The quality literature for human laboratory testing is vast. In veterinary internal medicine, comparative pathology and pathophysiology is important in understanding the differences in species and assay applications. The veterinary internal medics frequently peruse the human literature to understand and become knowledgeable about the latest human research and developments. The veterinary laboratory community does not appear to do comparable parallel research regarding the art and science of laboratory quality.

The Importance of Laboratory Testing to Veterinary Medicine

Laboratory test results provide information that impacts a large number of cases in diagnosis, treatment, and monitoring of veterinary patients

Laboratory testing requires special knowledge that is not widely taught, if at all, in veterinary schools

Laboratory testing and quality systems may not be addressed at multiple levels due to insufficient knowledge, insufficient staffing and/or insufficient consultation opportunities

In veterinary medicine, we do not currently have a regulatory framework for ensuring veterinary laboratory quality. This may or may not be a ‘good thing.’

We acknowledge that owners want the same attention to patient safety and result accuracy as that for their own laboratory testing. Owners assume that laboratory results will be accurate and reliable and that veterinary laboratories have a quality system for in place to ensure this.

No laboratory will advertise that they provide mediocre or poor laboratory quality, regardless of the evidence
provided or lack of evidence to support high quality claims.

Many resources exist for quality for human laboratory testing and can be directly applied and adapted to veterinary testing.

We acknowledge that laboratory quality has associated costs. These costs are considered by the authors to be manageable compared to costs associated with litigation, and unnecessary or high risk treatment, or ongoing monitoring based on interpretation of erroneous results. The ‘proof of quality’ lies with the laboratory. Show the documentation and data that supports your claims for quality.

Conclusions 

The recent HbA1c problem in human medical laboratories in the UK will undoubtedly have repercussions for years to come and has resulted in formation various committees and boards to investigate and assure that similar problems are not repeated.

There are many lessons that can be learned from this example for veterinary laboratories. There is great variation in the quality systems applied in veterinary in-clinic, university, commercial and reference laboratories. Current accreditation programs for veterinary hospitals/clinics and for veterinary university, commercial and reference laboratories do not address many aspects of veterinary laboratory quality. Accreditation alone does not provide assurance of accurate and reliable laboratory results.

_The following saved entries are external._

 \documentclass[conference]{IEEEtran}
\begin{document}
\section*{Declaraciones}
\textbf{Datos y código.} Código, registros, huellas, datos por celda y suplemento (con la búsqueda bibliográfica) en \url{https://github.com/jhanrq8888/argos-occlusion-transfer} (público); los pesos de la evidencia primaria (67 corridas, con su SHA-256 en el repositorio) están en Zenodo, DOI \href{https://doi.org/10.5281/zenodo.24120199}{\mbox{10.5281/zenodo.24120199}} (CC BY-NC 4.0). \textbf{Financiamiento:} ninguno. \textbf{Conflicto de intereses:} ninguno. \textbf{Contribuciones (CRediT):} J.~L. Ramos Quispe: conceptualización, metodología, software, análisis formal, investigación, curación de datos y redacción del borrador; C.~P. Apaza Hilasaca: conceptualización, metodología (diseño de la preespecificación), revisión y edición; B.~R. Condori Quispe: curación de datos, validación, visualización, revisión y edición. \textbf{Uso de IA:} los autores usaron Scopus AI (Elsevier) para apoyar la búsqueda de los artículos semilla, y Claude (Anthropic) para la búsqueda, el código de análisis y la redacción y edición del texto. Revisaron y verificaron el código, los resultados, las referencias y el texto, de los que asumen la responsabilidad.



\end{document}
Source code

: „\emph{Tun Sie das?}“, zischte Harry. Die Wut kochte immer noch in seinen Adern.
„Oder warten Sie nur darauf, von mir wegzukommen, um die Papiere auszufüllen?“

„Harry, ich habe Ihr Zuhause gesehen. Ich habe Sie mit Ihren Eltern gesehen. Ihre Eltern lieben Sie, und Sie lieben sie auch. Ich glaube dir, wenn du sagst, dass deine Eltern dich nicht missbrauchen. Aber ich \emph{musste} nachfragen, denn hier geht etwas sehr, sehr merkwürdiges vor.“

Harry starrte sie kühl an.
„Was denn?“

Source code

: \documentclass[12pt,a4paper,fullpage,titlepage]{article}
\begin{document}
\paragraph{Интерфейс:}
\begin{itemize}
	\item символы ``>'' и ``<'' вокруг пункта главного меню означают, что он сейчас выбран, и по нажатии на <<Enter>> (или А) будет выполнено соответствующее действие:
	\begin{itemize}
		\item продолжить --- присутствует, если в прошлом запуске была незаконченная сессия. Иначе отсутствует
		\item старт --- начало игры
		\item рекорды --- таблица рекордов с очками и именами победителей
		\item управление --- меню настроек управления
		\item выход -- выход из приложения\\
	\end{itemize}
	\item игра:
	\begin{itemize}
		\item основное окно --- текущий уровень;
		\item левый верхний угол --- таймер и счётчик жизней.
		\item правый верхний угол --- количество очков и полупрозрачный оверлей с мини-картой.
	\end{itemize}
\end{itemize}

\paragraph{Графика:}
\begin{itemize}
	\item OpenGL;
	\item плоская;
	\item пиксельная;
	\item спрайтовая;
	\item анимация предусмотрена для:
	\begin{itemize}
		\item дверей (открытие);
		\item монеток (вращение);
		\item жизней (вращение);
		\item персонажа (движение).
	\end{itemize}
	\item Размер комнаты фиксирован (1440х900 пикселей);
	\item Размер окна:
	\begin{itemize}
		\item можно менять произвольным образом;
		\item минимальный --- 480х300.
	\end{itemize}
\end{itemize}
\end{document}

Laboratory quality is not yet ‘on the radar’ of veterinary state or national boards, university laboratory accreditation, practice/hospital accreditation programs or ‘the public’. A need for ongoing education about laboratory quality exists.

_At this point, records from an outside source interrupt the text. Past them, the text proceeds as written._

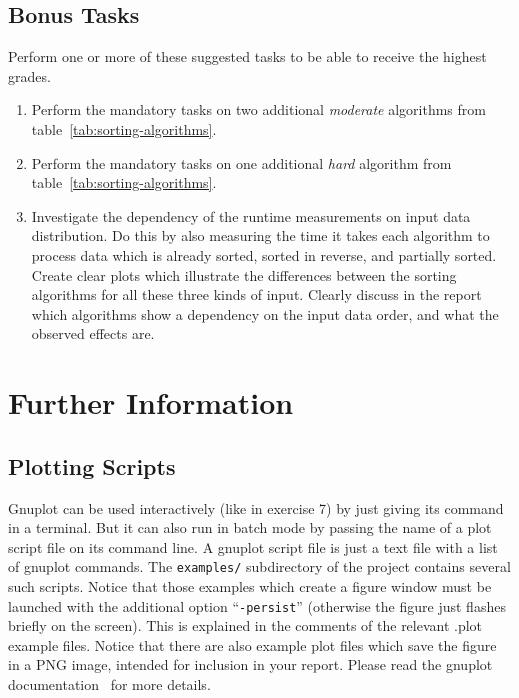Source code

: \documentclass[a4paper,10pt]{article}
\begin{document}
\subsection*{Bonus Tasks}

Perform one or more of these suggested tasks to be able to receive the highest grades.

\begin{enumerate}
  
\item
  Perform the mandatory tasks on two additional \emph{moderate} algorithms from table~\ref{tab:sorting-algorithms}.
  
\item
  Perform the mandatory tasks on one additional \emph{hard} algorithm from table~\ref{tab:sorting-algorithms}.
  
\item
  Investigate the dependency of the runtime measurements on input data distribution.
  Do this by also measuring the time it takes each algorithm to process data which is already sorted, sorted in reverse, and partially sorted.
  Create clear plots which illustrate the differences between the sorting algorithms for all these three kinds of input.
  Clearly discuss in the report which algorithms show a dependency on the input data order, and what the observed effects are.
  
\end{enumerate}



\section*{Further Information}



\subsection*{Plotting Scripts}

Gnuplot can be used interactively (like in exercise 7) by just giving its command in a terminal.
But it can also run in batch mode by passing the name of a plot script file on its command line.
A gnuplot script file is just a text file with a list of gnuplot commands.
The \texttt{examples/} subdirectory of the project contains several such scripts.
Notice that those examples which create a figure window must be launched with the additional option ``\texttt{-persist}'' (otherwise the figure just flashes briefly on the screen).
This is explained in the comments of the relevant .plot example files.
Notice that there are also example plot files which save the figure in a PNG image, intended for inclusion in your report.
Please read the gnuplot documentation~\cite{gnuplot} for more details.
\end{document}
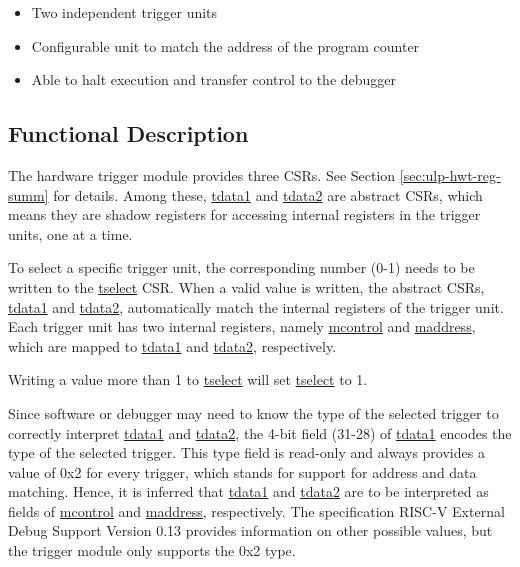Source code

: \documentclass[main\_\_EN.tex]{subfiles}
\begin{document}
\begin{itemize}
    \item Two independent trigger units
    \item Configurable unit to match the address of the program counter
    \item Able to halt execution and transfer control to the debugger

\end{itemize}

\subsection{Functional Description}
\label{sec:ulp-hwt-func-descr}

The hardware trigger module provides three CSRs. See Section \ref{sec:ulp-hwt-reg-summ} for details. Among these, \hyperref[regdesc:LPTDATA1]{tdata1} and \hyperref[regdesc:LPTDATA2]{tdata2} are abstract CSRs, which means they are shadow registers for accessing internal registers in the trigger units, one at a time.

To select a specific trigger unit, the corresponding number (0-1) needs to be written to the \hyperref[regdesc:LPTSELECT]{tselect} CSR. When a valid value is written, the abstract CSRs, \hyperref[regdesc:LPTDATA1]{tdata1} and \hyperref[regdesc:LPTDATA2]{tdata2}, automatically match the internal registers of the trigger unit. Each trigger unit has two internal registers, namely \hyperref[regdesc:LPMCONTROL]{mcontrol} and \hyperref[regdesc:LPMADDRESS]{maddress}, which are mapped to \hyperref[regdesc:LPTDATA1]{tdata1} and \hyperref[regdesc:LPTDATA2]{tdata2}, respectively.

Writing a value more than 1 to \hyperref[regdesc:LPTSELECT]{tselect} will set \hyperref[regdesc:LPTSELECT]{tselect} to 1.

Since software or debugger may need to know the type of the selected trigger to correctly interpret \hyperref[regdesc:LPTDATA1]{tdata1} and \hyperref[regdesc:LPTDATA2]{tdata2}, the 4-bit field (31-28) of \hyperref[regdesc:LPTDATA1]{tdata1} encodes the type of the selected trigger. This type field is read-only and always provides a value of 0x2 for every trigger, which stands for support for address and data matching. Hence, it is inferred that \hyperref[regdesc:LPTDATA1]{tdata1} and \hyperref[regdesc:LPTDATA2]{tdata2} are to be interpreted as fields of \hyperref[regdesc:LPMCONTROL]{mcontrol} and \hyperref[regdesc:LPMADDRESS]{maddress}, respectively. The specification RISC-V External Debug Support Version 0.13 provides information on other possible values, but the trigger module only supports the 0x2 type.
\end{document}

There is a need for experts in laboratory quality to consult with and advocate for quality systems in all laboratories producing results for veterinary patients. Veterinary education and continuing professional development/continuing education should prioritize provision of information about laboratory quality systems and laboratory tests to develop the expertise of general practitioners and specialists with regard to laboratory testing. There needs to be better communication between laboratories, manufacturers of instruments, reagents and kits, and users of these.

We hope that this communication will provide ‘food for thought’ for veterinarians, veterinary clinical pathologists, laboratorians and the organizations within which they are employed regarding laboratory quality systems and their application in veterinary laboratories.